Kazuo Ishiguro (Nagasaki, 1954) es uno de esos contados escritores que hacen cosas muy raras con materiales muy comunes. Así, sus dos primeros libros –Pálida luz de las colinas (1982) y Un artista del mundo flotante (1986)– eran dos novelas convenientemente japonesas enrarecidas por el filtro de la posguerra y narradas con un indisimulado laconismo más british que oriental. La celebrada Los restos del día (1989) lo consagró –con un Booker y una de esas películas aptas para todo espectador– como la definitiva novela “con mayordomo”; pero su héroe estaba más cerca del samurai que del arquetípico Jeeves. Los inconsolables (1995) supuso un quiebre y una sorpresa: kafkiana, musiliana, fría y precisa y, al mismo tiempo, terroríficamente desopilante y un prodigio de técnica a la hora de poner en evidencia la falta de toda lógica narrativa en nuestras vidas. Cuando fuimos huérfanos (2000) volvió a manipular lo inglés: el misterio con superdetective à la Holmes contaminado por lo onírico y la pesadilla casi en plan David Lynch. Alcance esto para decir que –a esta altura– de Ishiguro puede esperarse lo que sea y que siempre será algo bueno.

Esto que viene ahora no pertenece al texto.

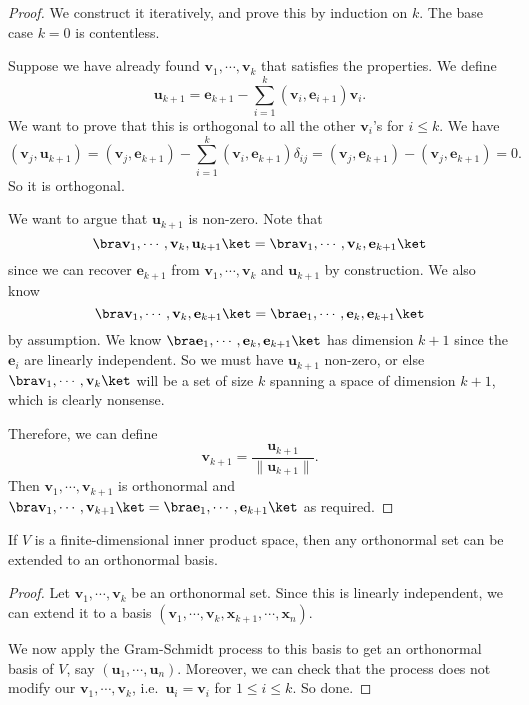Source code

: \documentclass[a4paper]{article}
\begin{document}
\begin{proof}
  We construct it iteratively, and prove this by induction on $k$. The base case $k = 0$ is contentless.

  Suppose we have already found $\mathbf{v}_1, \cdots, \mathbf{v}_k$ that satisfies the properties. We define
  \[
    \mathbf{u}_{k + 1} = \mathbf{e}_{k + 1} - \sum_{i = 1}^k (\mathbf{v}_i, \mathbf{e}_{i + 1}) \mathbf{v}_i.
  \]
  We want to prove that this is orthogonal to all the other $\mathbf{v}_i$'s for $i \leq k$. We have
  \[
    (\mathbf{v}_j, \mathbf{u}_{k + 1}) = (\mathbf{v}_j, \mathbf{e}_{k + 1}) - \sum_{i = 1}^k (\mathbf{v}_i, \mathbf{e}_{k + 1}) \delta_{ij} = (\mathbf{v}_j, \mathbf{e}_{k + 1}) - (\mathbf{v}_j, \mathbf{e}_{k + 1}) = 0.
  \]
  So it is orthogonal.

  We want to argue that $\mathbf{u}_{k + 1}$ is non-zero. Note that
  \[
    \bra \mathbf{v}_1, \cdots, \mathbf{v}_k, \mathbf{u}_{k + 1}\ket = \bra \mathbf{v}_1, \cdots, \mathbf{v}_k, \mathbf{e}_{k + 1}\ket
  \]
  since we can recover $\mathbf{e}_{k + 1}$ from $\mathbf{v}_1, \cdots, \mathbf{v}_k$ and $\mathbf{u}_{k + 1}$ by construction. We also know
  \[
    \bra \mathbf{v}_1, \cdots, \mathbf{v}_k, \mathbf{e}_{k + 1}\ket = \bra \mathbf{e}_1, \cdots, \mathbf{e}_k, \mathbf{e}_{k + 1}\ket
  \]
  by assumption. We know $\bra \mathbf{e}_1, \cdots, \mathbf{e}_k, \mathbf{e}_{k + 1}\ket$ has dimension $k + 1$ since the $\mathbf{e}_i$ are linearly independent. So we must have $\mathbf{u}_{k + 1}$ non-zero, or else $\bra \mathbf{v}_1, \cdots, \mathbf{v}_k\ket$ will be a set of size $k$ spanning a space of dimension $k + 1$, which is clearly nonsense.

  Therefore, we can define
  \[
    \mathbf{v}_{k + 1} = \frac{\mathbf{u}_{k + 1}}{\|\mathbf{u}_{k + 1}\|}.
  \]
  Then $\mathbf{v}_1, \cdots, \mathbf{v}_{k + 1}$ is orthonormal and $\bra \mathbf{v}_1, \cdots, \mathbf{v}_{k + 1}\ket = \bra \mathbf{e}_1, \cdots, \mathbf{e}_{k + 1}\ket$ as required.
\end{proof}

\begin{cor}
  If $V$ is a finite-dimensional inner product space, then any orthonormal set can be extended to an orthonormal basis.
\end{cor}

\begin{proof}
  Let $\mathbf{v}_1, \cdots, \mathbf{v}_k$ be an orthonormal set. Since this is linearly independent, we can extend it to a basis $(\mathbf{v}_1,\cdots, \mathbf{v}_k, \mathbf{x}_{k + 1}, \cdots, \mathbf{x}_n)$.

  We now apply the Gram-Schmidt process to this basis to get an orthonormal basis of $V$, say $(\mathbf{u}_1, \cdots, \mathbf{u}_n)$. Moreover, we can check that the process does not modify our $\mathbf{v}_1, \cdots, \mathbf{v}_k$, i.e.\ $\mathbf{u}_i = \mathbf{v}_i$ for $1 \leq i \leq k$. So done.
\end{proof}
\end{document}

Pero ni el más audaz hubiera imaginado la maestría y la sorpresa de Never Let Me Go: una novela que comienza flirteando con otro de los grandes tópicos imperiales –el género “de colegio y/o internado”– para, enseguida, desconcertarnos con algo mucho más cercano a esas venerables y tan flemáticas como feroces distopías de Orwell o Huxley o Golding. Porque los niños de la bucólica y aristocrática escuela Hailsham no reciben una educación normal y no son niños normales: son clones. Y la sola razón de su existencia es la de funcionar como despensas vivientes conteniendo órganos a donar. Y lo que aquí se narra –a través de Kathy, 31 años y recordando sin ira el triángulo que supo conformar con Tommy y Ruth– son sus perturbadoras y artificiales y oprimidas existencias. Según su autor en una reciente entrevista, “Hailsham es como la manifestación física de una metáfora: todo eso que, consciente o inconscientemente, nos vemos obligados a hacerles a los niños. Cuando uno es un padre o un maestro, te conviertes en el regidor de esa burbuja que es el pequeño sistema de los niños. Y descubrimos que hay que mentirles para que crezcan sin traumas o terrores”.

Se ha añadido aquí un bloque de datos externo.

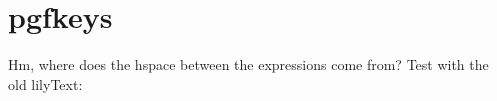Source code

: 


\usepackage{pgfkeys}


\newcommand\testpgf[2][]{%
	\pgfkeys{/lilyglpyh, #1}
	{{\fontspec[Scale=\lilyglyphScale]{Emmentaler-11} \XeTeXglyph\XeTeXglyphindex"#2" }}
}



\section*{pgfkeys}



Hm, where does the hspace between the expressions come from? Test with the old lilyText:


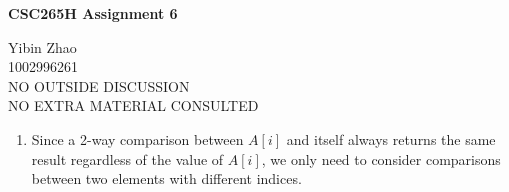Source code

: \documentclass[10pt]{article}
\newtheorem{lemma}[theorem]{Lemma}
\begin{document}
\begin{center}
{\bf \Large \bf CSC265H Assignment 6}
\end{center}

\noindent
Yibin Zhao\\
1002996261\\
NO OUTSIDE DISCUSSION\\
NO EXTRA MATERIAL CONSULTED\\

\begin{comment}
The median of a set of numbers is the element with rank $\lfloor (n+1)/2 \rfloor$.
\end{comment}

\begin{enumerate}
	
	\begin{comment}
	Prove that any decesion tree using 2-way comparisons that finds the median of $n$ distinct numbers 
	also determines the set of numbers greater than the median and the set of numbers smaller than the median.
	\end{comment}

	\item
	Since a 2-way comparison between $A[i]$ and itself always returns the same
	result regardless of the value of $A[i]$, we only need to consider
	comparisons between two elements with different indices. 

	\begin{comment}
	\begin{lemma}
	For any input of size $n$, any number is compared by at least once in its path
	of a decision tree that solve this problem.
	\end{lemma}

	\begin{proof}
	Consider an array $A$ of size $n$. 
	Suppose there exists such an element $A[j]$ not being compared by any other elements.
	Let $A[k]$ be the number with rank $\lfloor (n+1)/2 \rfloor$.
	Then, the decision tree gives an output of $A[k]$ for this input $A$. 

	Let $B[i] = A[i]$ for all $i \neq j$. \\
	If $A[j] > A[k]$, then set $B[j] = A[k]-1$. 
	Otherwise, set $B[j] = A[k]+1$. \\
	This guarantee that the median of $B$ is not $B[k]$.
	
	Consider any comparison in the path of the decision tree for input $A$.
	Denote the two numbers being compared as $A[p]$ and $A[q]$, where $p \neq q$. \\
	By the assumption, neither $p, q$ could be $j$. 
 	Then the same comparison between $B[p]$ and $B[q]$ should have the same result. \\
	Thus, the output is consistent for $A$ and $B$.
	

\end{comment}
\end{enumerate}
\end{document}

Y así Kathy, Tommy y Ruth crecen “seguros” pero, tarde o temprano, inevitablemente expuestos al peligro más grande de todos: enfrentarse a aquellos modelos originales de los que fueron “copiados” y, temprano o tarde, recibir la llamada que los obligará a “donar” lo suyo. Mientras tanto, son libres de imaginar que son artistas y de reinventar un mundo –una Inglaterra alternativa en unos alternativos años ‘90– para el que no han recibido educación o herramienta alguna. Digámoslo así: una –otra– obra admirable que, como bien apuntó un crítico británico, “te da ganas de bailar, correr una maratón, drogarte, cualquier cosa que te haga sentir que estás más vivo que cualquiera de estos personajes” sin por esto renunciar a sus iniciales nobles intenciones de thriller impecable e implacable. Ahora sólo queda esperar que el director de Sexto sentido, M. Night Shyamalan, compre los derechos y –sorpresa final incluida– filme su mejor película.